Speed of double precision CUDA atomic operations on Kepler K20

I’m comparing the performance of atomic operations in double precision arithmetics between a Fermi GT540M card and a Kepler K20.

I have a kernel performing, among other operations, atomic additions. I’m using the device function

__device__ double atomicAdd(double* address, double val)
{
    unsigned long long int* address_as_ull =
                          (unsigned long long int*)address;
    unsigned long long int old = *address_as_ull, assumed;
    do {
        assumed = old;
            old = atomicCAS(address_as_ull, assumed,__double_as_longlong(val +
                               __longlong_as_double(assumed)));
    } while (assumed != old);
    return __longlong_as_double(old);
}

The presentation Inside Kepler at http://developer.download.nvidia.com/GTC/PDF/GTC2012/PresentationPDF/S0642-GTC2012-Inside-Kepler.pdf
promises 2-10x speedup, but I observe about 1.3.

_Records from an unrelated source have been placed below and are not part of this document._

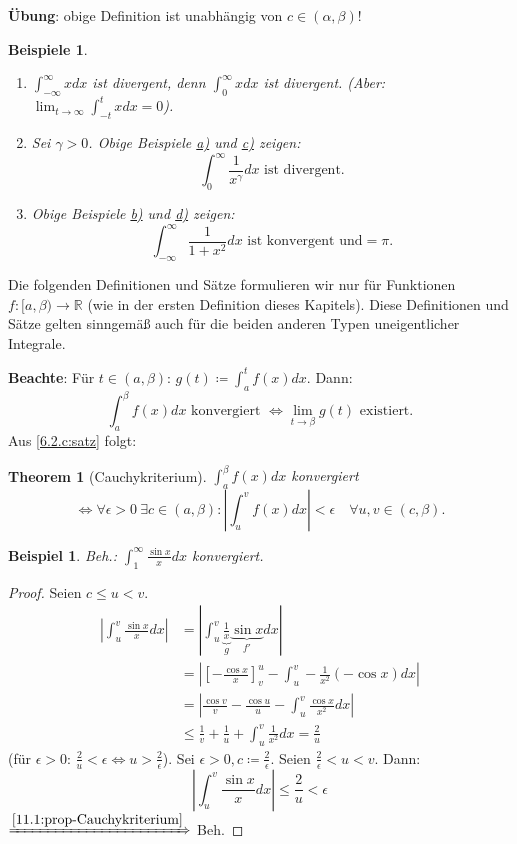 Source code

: \documentclass{extreport}
\newcommand{\R}{\mathbb{R}}
\theoremstyle{named}
\newtheorem{namedtheorem}{Theorem} \counterwithin{namedtheorem}{chapter}
\theoremstyle{dotless}
\newtheorem*{beispiel*}{Beispiel}
\newtheorem*{beispiele}{Beispiele}
\begin{document}
\textbf{Übung}: obige Definition ist unabhängig von $c \in (\alpha, \beta)$!

\begin{beispiele} ~\
	\begin{enumerate}
		\item $\int_{-\infty}^{\infty} x dx$ ist divergent, denn $\int_{0}^{\infty} x dx$ ist divergent. (Aber: $\lim_{t \rightarrow \infty} \int_{-t}^{t} x dx = 0$).
		\item Sei $\gamma > 0$. Obige Beispiele \hyperref[11.0:bsp-obigeBspa]{a)} und \hyperref[11.0:bsp-obigeBspc]{c)} zeigen:
			$$ \int_{0}^{\infty} \frac{1}{x^{\gamma}} dx \text{ ist divergent.} $$
		\item Obige Beispiele \hyperref[11.0:bsp-obigeBspb]{b)} und \hyperref[11.0:bsp-obigeBspd]{d)} zeigen:
			$$ \int_{-\infty}^{\infty} \frac{1}{1 + x^{2}} dx \text{ ist konvergent und} = \pi. $$
	\end{enumerate}
\end{beispiele}

Die folgenden Definitionen und Sätze formulieren wir nur für Funktionen $f \colon [a, \beta) \rightarrow \R$ (wie in der ersten Definition dieses Kapitels). Diese Definitionen und Sätze gelten sinngemä{\ss} auch für die beiden anderen Typen uneigentlicher Integrale.

\textbf{Beachte}: Für $t \in (a, \beta)$: $g(t) \coloneqq \int_{a}^{t} f(x) dx$. Dann:
	$$ \int_{a}^{\beta} f(x) dx \text{ konvergiert } \iff \lim_{t \rightarrow \beta} g(t) \text{ existiert.} $$
Aus \ref{6.2.c:satz} folgt:

\begin{namedtheorem}[Cauchykriterium] \label{11.1:prop-Cauchykriterium}
	$\int_{a}^{\beta} f(x) dx$ konvergiert
	$$ \iff \forall \epsilon > 0 ~\exists c \in (a, \beta):  | \int_{u}^{v} f(x) dx | < \epsilon \quad \forall u, v \in (c, \beta).  $$
\end{namedtheorem}


\begin{beispiel*}
	Beh.: $\int_{1}^{\infty} \frac{\sin x}{x} dx$ konvergiert.	
\end{beispiel*}

\begin{proof}
	Seien $c \leq u < v$.
	\begin{align*}
		|\int_{u}^{v} \frac{\sin x}{x} dx | & = | \int_{u}^{v} \underbrace{\frac{1}{x}}_{g} \underbrace{\sin x}_{f'} dx | \\
			& = | \left[ -\frac{\cos x}{x} \right]_{v}^{u} - \int_{u}^{v} - \frac{1}{x^{2}} (-\cos x) dx | \\
			& = | \frac{\cos v}{v} - \frac{\cos u}{u} - \int_{u}^{v} \frac{\cos x}{x^{2}} dx | \\
			& \leq \frac{1}{v} + \frac{1}{u} + \int_{u}^{v} \frac{1}{x^{2}} dx = \frac{2}{u}
	\end{align*}
	(für $\epsilon > 0$: $\frac{2}{u} < \epsilon \iff u > \frac{2}{\epsilon}$). Sei $\epsilon > 0, c \coloneqq \frac{2}{\epsilon}$. Seien $\frac{2}{\epsilon} < u < v$. Dann:
	$$ | \int_{u}^{v} \frac{\sin x}{x} dx | \leq \frac{2}{u} < \epsilon $$
	$\xRightarrow[]{\ref{11.1:prop-Cauchykriterium}}$ Beh.
\end{proof}
\end{document}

I recognize that the speedup depends also on the other operations performed by the kernel, but my question is: I’m using the right way to deal with atomic operations in double precision arithmetics on a K20, or there exists, for that architecture, a faster way?

Thank you very much for any advice.

I think you can attribute the 1.3x speedup to the fact that atomicAdd(double*,double) is the only other data type besides S64 that isn’t supported natively.

That is, it’s the worst case scenario atomic primitive while atom.global.add.u32/s32/f32/u64 are not.

Maybe there is a better way to do it but your code looks good to me!